Your task is to copy every line below that contains the word "classes".

** Opening THE INPUT block **

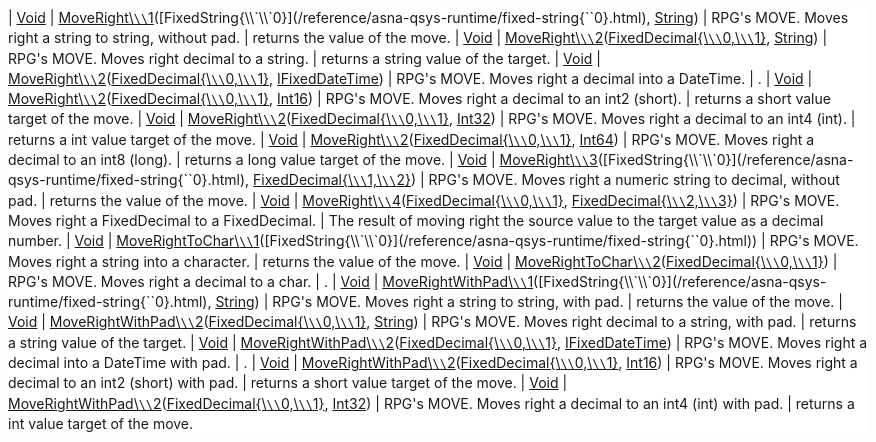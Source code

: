 | [Void](https://docs.microsoft.com/en-us/dotnet/api/system.void) | [MoveRight\\`\\`1](#moveright\`\`1fixedstring{``0}-string)([FixedString{\\`\\`0}](/reference/asna-qsys-runtime/fixed-string{``0}.html), [String](https://docs.microsoft.com/en-us/dotnet/api/system.string)) | RPG's MOVE. Moves right a string to string, without pad. | returns the value of the move.
| [Void](https://docs.microsoft.com/en-us/dotnet/api/system.void) | [MoveRight\\`\\`2](#moveright\`\`2fixeddecimal{``0-``1}-string)([FixedDecimal{\\`\\`0,\\`\\`1}](/reference/asna-qsys-runtime/fixed-decimal{``0,``1}.html), [String](https://docs.microsoft.com/en-us/dotnet/api/system.string)) | RPG's MOVE. Moves right decimal to a string. | returns a string value of the target.
| [Void](https://docs.microsoft.com/en-us/dotnet/api/system.void) | [MoveRight\\`\\`2](#moveright\`\`2fixeddecimal{``0-``1}-ifixeddatetime)([FixedDecimal{\\`\\`0,\\`\\`1}](/reference/asna-qsys-runtime/fixed-decimal{``0,``1}.html), [IFixedDateTime](/reference/asna-qsys-runtime/asnaq-sys-runtime/classes/i-fixed-date-time.html)) | RPG's MOVE. Moves right a decimal into a DateTime. | .
| [Void](https://docs.microsoft.com/en-us/dotnet/api/system.void) | [MoveRight\\`\\`2](#moveright\`\`2fixeddecimal{``0-``1}-int16)([FixedDecimal{\\`\\`0,\\`\\`1}](/reference/asna-qsys-runtime/fixed-decimal{``0,``1}.html), [Int16](https://docs.microsoft.com/en-us/dotnet/api/system.int16)) | RPG's MOVE. Moves right a decimal to an int2 (short). | returns a short value target of the move.
| [Void](https://docs.microsoft.com/en-us/dotnet/api/system.void) | [MoveRight\\`\\`2](#moveright\`\`2fixeddecimal{``0-``1}-int32)([FixedDecimal{\\`\\`0,\\`\\`1}](/reference/asna-qsys-runtime/fixed-decimal{``0,``1}.html), [Int32](https://docs.microsoft.com/en-us/dotnet/api/system.int32)) | RPG's MOVE. Moves right a decimal to an int4 (int). | returns a int value target of the move.
| [Void](https://docs.microsoft.com/en-us/dotnet/api/system.void) | [MoveRight\\`\\`2](#moveright\`\`2fixeddecimal{``0-``1}-int64)([FixedDecimal{\\`\\`0,\\`\\`1}](/reference/asna-qsys-runtime/fixed-decimal{``0,``1}.html), [Int64](https://docs.microsoft.com/en-us/dotnet/api/system.int64)) | RPG's MOVE. Moves right a decimal to an int8 (long). | returns a long value target of the move.
| [Void](https://docs.microsoft.com/en-us/dotnet/api/system.void) | [MoveRight\\`\\`3](#moveright\`\`3fixedstring{``0}-fixeddecimal{``1-``2})([FixedString{\\`\\`0}](/reference/asna-qsys-runtime/fixed-string{``0}.html), [FixedDecimal{\\`\\`1,\\`\\`2}](/reference/asna-qsys-runtime/fixed-decimal{``1,``2}.html)) | RPG's MOVE. Moves right a numeric string to decimal, without pad. | returns the value of the move.
| [Void](https://docs.microsoft.com/en-us/dotnet/api/system.void) | [MoveRight\\`\\`4](#moveright\`\`4fixeddecimal{``0-``1}-fixeddecimal{``2-``3})([FixedDecimal{\\`\\`0,\\`\\`1}](/reference/asna-qsys-runtime/fixed-decimal{``0,``1}.html), [FixedDecimal{\\`\\`2,\\`\\`3}](/reference/asna-qsys-runtime/fixed-decimal{``2,``3}.html)) | RPG's MOVE. Moves right a FixedDecimal to a FixedDecimal. | The result of moving right the source value to the target value as a decimal number.
| [Void](https://docs.microsoft.com/en-us/dotnet/api/system.void) | [MoveRightToChar\\`\\`1](#moverighttochar\`\`1fixedstring{``0})([FixedString{\\`\\`0}](/reference/asna-qsys-runtime/fixed-string{``0}.html)) | RPG's MOVE. Moves right a string into a character. | returns the value of the move.
| [Void](https://docs.microsoft.com/en-us/dotnet/api/system.void) | [MoveRightToChar\\`\\`2](#moverighttochar\`\`2fixeddecimal{``0-``1})([FixedDecimal{\\`\\`0,\\`\\`1}](/reference/asna-qsys-runtime/fixed-decimal{``0,``1}.html)) | RPG's MOVE. Moves right a decimal to a char. | .
| [Void](https://docs.microsoft.com/en-us/dotnet/api/system.void) | [MoveRightWithPad\\`\\`1](#moverightwithpad\`\`1fixedstring{``0}-string)([FixedString{\\`\\`0}](/reference/asna-qsys-runtime/fixed-string{``0}.html), [String](https://docs.microsoft.com/en-us/dotnet/api/system.string)) | RPG's MOVE. Moves right a string to string, with pad. | returns the value of the move.
| [Void](https://docs.microsoft.com/en-us/dotnet/api/system.void) | [MoveRightWithPad\\`\\`2](#moverightwithpad\`\`2fixeddecimal{``0-``1}-string)([FixedDecimal{\\`\\`0,\\`\\`1}](/reference/asna-qsys-runtime/fixed-decimal{``0,``1}.html), [String](https://docs.microsoft.com/en-us/dotnet/api/system.string)) | RPG's MOVE. Moves right decimal to a string, with pad. | returns a string value of the target.
| [Void](https://docs.microsoft.com/en-us/dotnet/api/system.void) | [MoveRightWithPad\\`\\`2](#moverightwithpad\`\`2fixeddecimal{``0-``1}-ifixeddatetime)([FixedDecimal{\\`\\`0,\\`\\`1}](/reference/asna-qsys-runtime/fixed-decimal{``0,``1}.html), [IFixedDateTime](/reference/asna-qsys-runtime/asnaq-sys-runtime/classes/i-fixed-date-time.html)) | RPG's MOVE. Moves right a decimal into a DateTime with pad. | .
| [Void](https://docs.microsoft.com/en-us/dotnet/api/system.void) | [MoveRightWithPad\\`\\`2](#moverightwithpad\`\`2fixeddecimal{``0-``1}-int16)([FixedDecimal{\\`\\`0,\\`\\`1}](/reference/asna-qsys-runtime/fixed-decimal{``0,``1}.html), [Int16](https://docs.microsoft.com/en-us/dotnet/api/system.int16)) | RPG's MOVE. Moves right a decimal to an int2 (short) with pad. | returns a short value target of the move.
| [Void](https://docs.microsoft.com/en-us/dotnet/api/system.void) | [MoveRightWithPad\\`\\`2](#moverightwithpad\`\`2fixeddecimal{``0-``1}-int32)([FixedDecimal{\\`\\`0,\\`\\`1}](/reference/asna-qsys-runtime/fixed-decimal{``0,``1}.html), [Int32](https://docs.microsoft.com/en-us/dotnet/api/system.int32)) | RPG's MOVE. Moves right a decimal to an int4 (int) with pad. | returns a int value target of the move.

** Closing THE INPUT block **

RESPONSE:
| [Void](https://docs.microsoft.com/en-us/dotnet/api/system.void) | [MoveRight\\`\\`2](#moveright\`\`2fixeddecimal{``0-``1}-ifixeddatetime)([FixedDecimal{\\`\\`0,\\`\\`1}](/reference/asna-qsys-runtime/fixed-decimal{``0,``1}.html), [IFixedDateTime](/reference/asna-qsys-runtime/asnaq-sys-runtime/classes/i-fixed-date-time.html)) | RPG's MOVE. Moves right a decimal into a DateTime. | .
| [Void](https://docs.microsoft.com/en-us/dotnet/api/system.void) | [MoveRightWithPad\\`\\`2](#moverightwithpad\`\`2fixeddecimal{``0-``1}-ifixeddatetime)([FixedDecimal{\\`\\`0,\\`\\`1}](/reference/asna-qsys-runtime/fixed-decimal{``0,``1}.html), [IFixedDateTime](/reference/asna-qsys-runtime/asnaq-sys-runtime/classes/i-fixed-date-time.html)) | RPG's MOVE. Moves right a decimal into a DateTime with pad. | .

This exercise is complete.